Heroes Villains is an eclectic series of black and white photographs taken by Lloyd Godman from 1979 - 1980 that nudges the idea that there are elements of both actors within each of us. That there is a pendulum that can swing from one dichotomy to another pushed by circumstance.
At the time when the photographs were taken, black-and-white documentary photography was coming of age in New Zealand. Cultural institutions in the country, like art galleries, museums were beginning to take the medium and particularly the documentary genre, seriously. Photographers were working on important issues, and photographs were being exhibited and collected. There was an enthusiasm among photographers that their creative endeavors were becoming valued.
While the taking of photographs is now ubiquitous, the technology available to everyone, and the means to publish on social media ridiculous, the art and skill of photography in the 1970s was quite different and rooted in and understanding of physics and chemistry.

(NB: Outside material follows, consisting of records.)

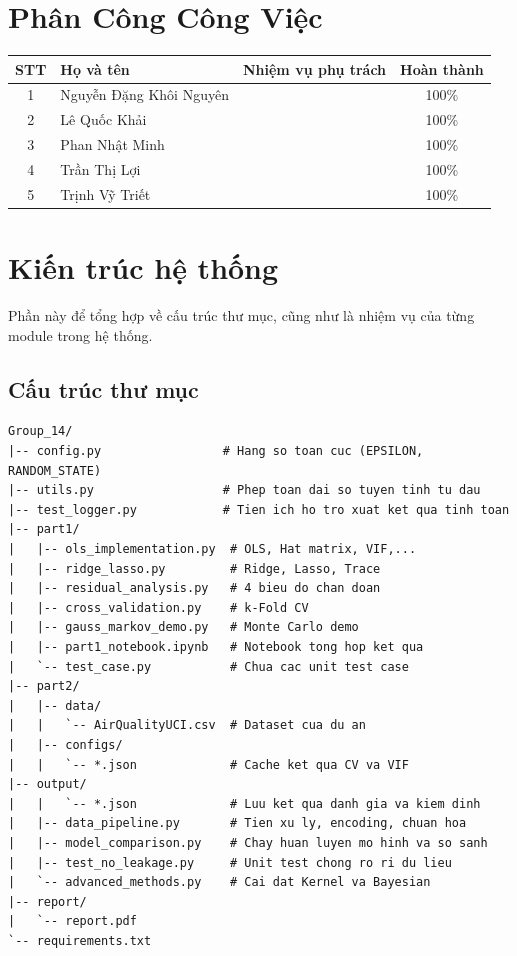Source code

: \documentclass[12pt,a4paper]{report}
\newcommand{\theadcolor}{\rowcolor{tableheader}}
\begin{document}
\tableofcontents
\clearpage

\chapter{Phân Công Công Việc}

\begin{center}
\begin{tabular}{|c|p{5cm}|p{6cm}|c|}
\hline
\theadcolor \textbf{STT} & \textbf{Họ và tên} & \textbf{Nhiệm vụ phụ trách} & \textbf{Hoàn thành} \\
\hline
1 & \raggedright Nguyễn Đặng Khôi Nguyên & & 100\% \\
\hline
2 & Lê Quốc Khải & & 100\% \\
\hline
3 & Phan Nhật Minh & & 100\% \\
\hline
4 & Trần Thị Lợi & & 100\% \\
\hline
5 & Trịnh Vỹ Triết & & 100\% \\
\hline
\end{tabular}
\end{center}

\clearpage
\chapter{Kiến trúc hệ thống}
Phần này để tổng hợp về cấu trúc thư mục, cũng như là nhiệm vụ của từng module trong hệ thống. 
\section{Cấu trúc thư mục}
\begin{tcolorbox}[
  colback=white,
  colframe=black,
  arc=4pt,
  boxrule=0.6pt,
  left=12pt, right=12pt, top=8pt, bottom=8pt
]
\begin{lstlisting}[language={}, basicstyle=\ttfamily\small, frame=none, backgroundcolor=\color{white}]
Group_14/
|-- config.py                 # Hang so toan cuc (EPSILON, RANDOM_STATE)
|-- utils.py                  # Phep toan dai so tuyen tinh tu dau
|-- test_logger.py            # Tien ich ho tro xuat ket qua tinh toan
|-- part1/
|   |-- ols_implementation.py  # OLS, Hat matrix, VIF,...
|   |-- ridge_lasso.py         # Ridge, Lasso, Trace
|   |-- residual_analysis.py   # 4 bieu do chan doan
|   |-- cross_validation.py    # k-Fold CV
|   |-- gauss_markov_demo.py   # Monte Carlo demo
|   |-- part1_notebook.ipynb   # Notebook tong hop ket qua
|   `-- test_case.py           # Chua cac unit test case
|-- part2/
|   |-- data/
|   |   `-- AirQualityUCI.csv  # Dataset cua du an
|   |-- configs/
|   |   `-- *.json             # Cache ket qua CV va VIF
|-- output/
|   |   `-- *.json             # Luu ket qua danh gia va kiem dinh
|   |-- data_pipeline.py       # Tien xu ly, encoding, chuan hoa
|   |-- model_comparison.py    # Chay huan luyen mo hinh va so sanh
|   |-- test_no_leakage.py     # Unit test chong ro ri du lieu
|   `-- advanced_methods.py    # Cai dat Kernel va Bayesian
|-- report/
|   `-- report.pdf
`-- requirements.txt
\end{lstlisting}
\end{tcolorbox}
\end{document}
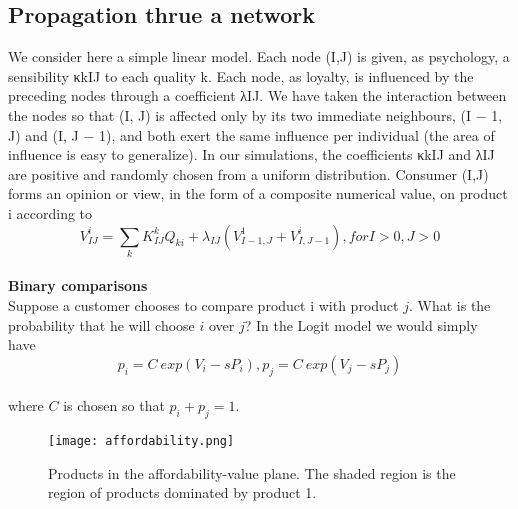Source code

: \subsection{Propagation thrue a network} \label{subsec:propagation}
We consider here a simple linear model. Each node (I,J) is given, as psychology, a sensibility κkIJ to each quality k.
Each node, as loyalty, is influenced by the preceding nodes through a coefficient λIJ.
We have taken the interaction between the nodes so that (I, J) is affected only by its two immediate neighbours,
(I − 1, J) and (I, J − 1), and both exert the same influence per individual (the area of influence is easy to generalize).
In our simulations, the coefficients κkIJ and λIJ are positive and randomly chosen from a uniform distribution.
Consumer (I,J) forms an opinion or view, in the form of a composite numerical value, on product i according to~\cite{pantland}
$$V_{IJ}^{i} = \sum_k K_{IJ}^kQ_{ki} + \lambda_{IJ}(V_{I-1,J}^1+V_{I,J-1}^i), for I > 0, J > 0$$
\\
\textbf{Binary comparisons} \label{subsec:binary}\\
Suppose a customer chooses to compare product i with product $j$.
What is the probability that he will choose $i$ over $j$?
In the Logit model we would simply have~\cite{pantland}
\\
\begin{equation} \label{eq:15}
p_i = C~exp(V_i - sP_i), p_j = C~exp(V_j - sP_j)
\end{equation}
\\
where $C$ is chosen so that $p_i + p_j = 1$.

\begin{figure}[h!]
	\begin{center}
		\texttt{[image: affordability.png]}
	\end{center}
	\caption{Products in the affordability-value plane.
	The shaded region is the region of products dominated by product 1.}
	\label{Affordability of products}
\end{figure}

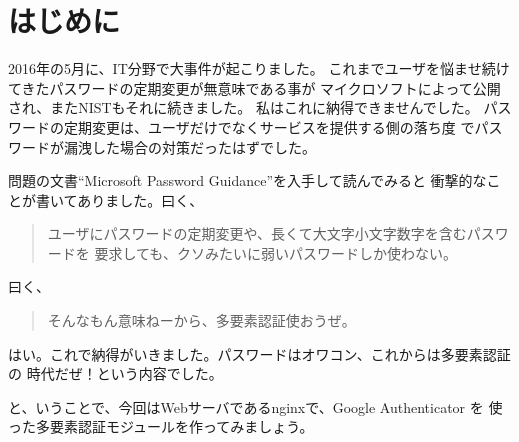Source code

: \chapter*{はじめに}

2016年の5月に、IT分野で大事件が起こりました。
これまでユーザを悩ませ続けてきたパスワードの定期変更が無意味である事が
マイクロソフトによって公開され\cite{MS}、またNISTもそれに続きました。
私はこれに納得できませんでした。
パスワードの定期変更は、ユーザだけでなくサービスを提供する側の落ち度
でパスワードが漏洩した場合の対策だったはずでした。

問題の文書``Microsoft Password Guidance''を入手して読んでみると
衝撃的なことが書いてありました。曰く、
\begin{quote}
ユーザにパスワードの定期変更や、長くて大文字小文字数字を含むパスワードを
要求しても、クソみたいに弱いパスワードしか使わない。
\end{quote}
曰く、
\begin{quote}
そんなもん意味ねーから、多要素認証使おうぜ。
\end{quote}

はい。これで納得がいきました。パスワードはオワコン、これからは多要素認証の
時代だぜ！という内容でした。

と、いうことで、今回はWebサーバであるnginxで、Google Authenticator を
使った多要素認証モジュールを作ってみましょう。
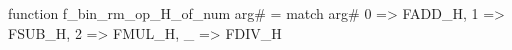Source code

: function f_bin_rm_op_H_of_num arg# = match arg# {
  0 => FADD_H,
  1 => FSUB_H,
  2 => FMUL_H,
  _ => FDIV_H
}
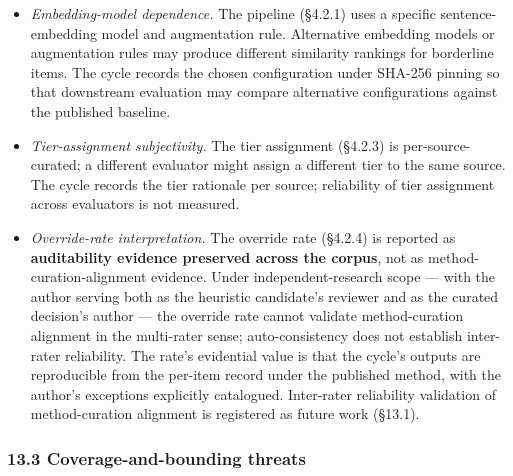 \documentclass[
]{article}
\providecommand{\tightlist}{%
  \setlength{\itemsep}{0pt}\setlength{\parskip}{0pt}}
\begin{document}
\begin{itemize}
\tightlist
\item
  \emph{Embedding-model dependence.} The pipeline (§4.2.1) uses a
  specific sentence-embedding model and augmentation rule. Alternative
  embedding models or augmentation rules may produce different
  similarity rankings for borderline items. The cycle records the chosen
  configuration under SHA-256 pinning so that downstream evaluation may
  compare alternative configurations against the published baseline.
\item
  \emph{Tier-assignment subjectivity.} The tier assignment (§4.2.3) is
  per-source-curated; a different evaluator might assign a different
  tier to the same source. The cycle records the tier rationale per
  source; reliability of tier assignment across evaluators is not
  measured.
\item
  \emph{Override-rate interpretation.} The override rate (§4.2.4) is
  reported as \textbf{auditability evidence preserved across the
  corpus}, not as method-curation-alignment evidence. Under
  independent-research scope --- with the author serving both as the
  heuristic candidate's reviewer and as the curated decision's author
  --- the override rate cannot validate method-curation alignment in the
  multi-rater sense; auto-consistency does not establish inter-rater
  reliability. The rate's evidential value is that the cycle's outputs
  are reproducible from the per-item record under the published method,
  with the author's exceptions explicitly catalogued. Inter-rater
  reliability validation of method-curation alignment is registered as
  future work (§13.1).
\end{itemize}

\subsubsection{13.3 Coverage-and-bounding
threats}\label{coverage-and-bounding-threats}
\end{document}
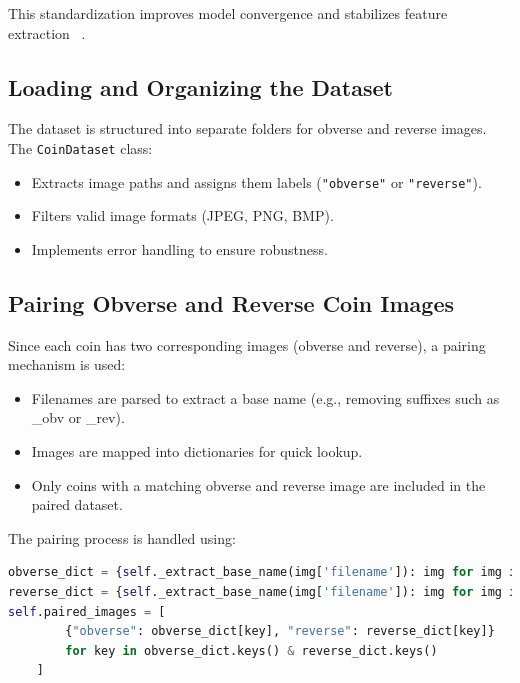 \documentclass[nolibertine, english, algorithm, nomencl, minted]{ttlab-qualify}
\begin{document}
This standardization improves model convergence and stabilizes feature extraction ~\parencite{krizhevsky2012imagenet}.

\subsection{Loading and Organizing the Dataset}
The dataset is structured into separate folders for obverse and reverse images. The \texttt{CoinDataset} class:
\begin{itemize}
    \item Extracts image paths and assigns them labels (\texttt{"obverse"} or \texttt{"reverse"}).
    \item Filters valid image formats (JPEG, PNG, BMP).
    \item Implements error handling to ensure robustness.
\end{itemize}

\subsection{Pairing Obverse and Reverse Coin Images}
Since each coin has two corresponding images (obverse and reverse), a pairing mechanism is used:
\begin{itemize}
    \item Filenames are parsed to extract a base name (e.g., removing suffixes such as \_obv or \_rev).
    \item Images are mapped into dictionaries for quick lookup.
    \item Only coins with a matching obverse and reverse image are included in the paired dataset.
\end{itemize}

The pairing process is handled using:

\begin{footnotesize}
\begin{center}
\begin{tcolorbox}[colback=gray!10, colframe=black, arc=5mm]
\begin{lstlisting}[language=Python, breaklines=true]
obverse_dict = {self._extract_base_name(img['filename']): img for img in self.obverse_images}
reverse_dict = {self._extract_base_name(img['filename']): img for img in self.reverse_images}
self.paired_images = [
        {"obverse": obverse_dict[key], "reverse": reverse_dict[key]}
        for key in obverse_dict.keys() & reverse_dict.keys()
    ]
\end{lstlisting}
\end{tcolorbox}
\end{center}
\end{footnotesize}
\end{document}
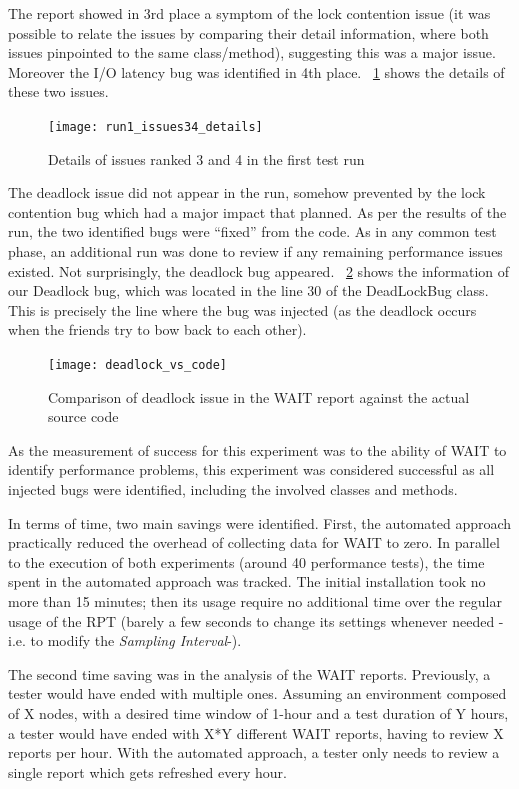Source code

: \documentclass[runningheads,a4paper]{llncs}
\begin{document}
The report showed in 3rd place a symptom of the lock contention issue
(it was possible to relate the issues by comparing their detail information,
where both issues pinpointed to the same class/method), suggesting this was a
major issue. Moreover the I/O latency bug was identified in 4th place.
\figurename ~\ref{fig_issues34} shows the details of these two issues.

\begin{figure}[!h]
\texttt{[image: run1\_issues34\_details]}
\caption{Details of issues ranked 3 and 4 in the first test run}
\label{fig_issues34}
\end{figure}

The deadlock issue did not appear in the run, somehow prevented by the lock
contention bug which had a major impact that planned. As per the results of
the run, the two identified bugs were ``fixed'' from the code. As in any common
test phase, an additional run was done to review if any remaining
performance issues existed. Not surprisingly, the deadlock bug
appeared. \figurename ~\ref{fig_dlissue_vs_code} shows the information of our
Deadlock bug, which was located in the line 30 of the DeadLockBug class. This is
precisely the line where the bug was injected (as the deadlock occurs when
the friends try to bow back to each other).

\begin{figure}[!h]
\texttt{[image: deadlock\_vs\_code]}
\caption{Comparison of deadlock issue in the WAIT report against the
actual source code}
\label{fig_dlissue_vs_code}
\end{figure}

As the measurement of success for this experiment was to the ability of WAIT to
identify performance problems, this experiment was considered successful as all
injected bugs were identified, including the involved classes and methods.

In terms of time, two main savings were identified. First, the automated
approach practically reduced the overhead of collecting data for WAIT to zero.
In parallel to the execution of both experiments (around 40 performance tests),
the time spent in the automated approach was tracked. The initial installation
took no more than 15 minutes; then its usage require no additional time over the
regular usage of the RPT (barely a few seconds to change its settings whenever
needed -i.e. to modify the \emph{Sampling Interval}-). 

The second time saving was in the analysis of the WAIT reports. Previously, a
tester would have ended with multiple ones. Assuming an environment composed of
X nodes, with a desired time window of 1-hour and a test duration of Y hours, a
tester would have ended with X*Y different WAIT reports, having to review X
reports per hour. With the automated approach, a tester only needs to review a
single report which gets refreshed every hour.
\end{document}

Professional 35mm cameras were quite expensive, and skill was required to use them.
As a new bird might leave the nest, Godman was a fledgling photographer, learning and refining his vision and darkroom skills. Although many of the photographs were enlarged at the time, Heroes Villains was a project that allowed him to develop, but he never exhibited the work.
The digitization of the negatives has afforded him to present the work as a full suite for the first time. But with a film development problem he was also perceptive to abstraction and rather than excluding the image 15, he included it in the series.
However, he did not focus on candid portraits for long and was moved to direct his creative energy in different a direction the series was a precursor to Landforms series and the iconic The Last Rivers Song series in 1983 - 4.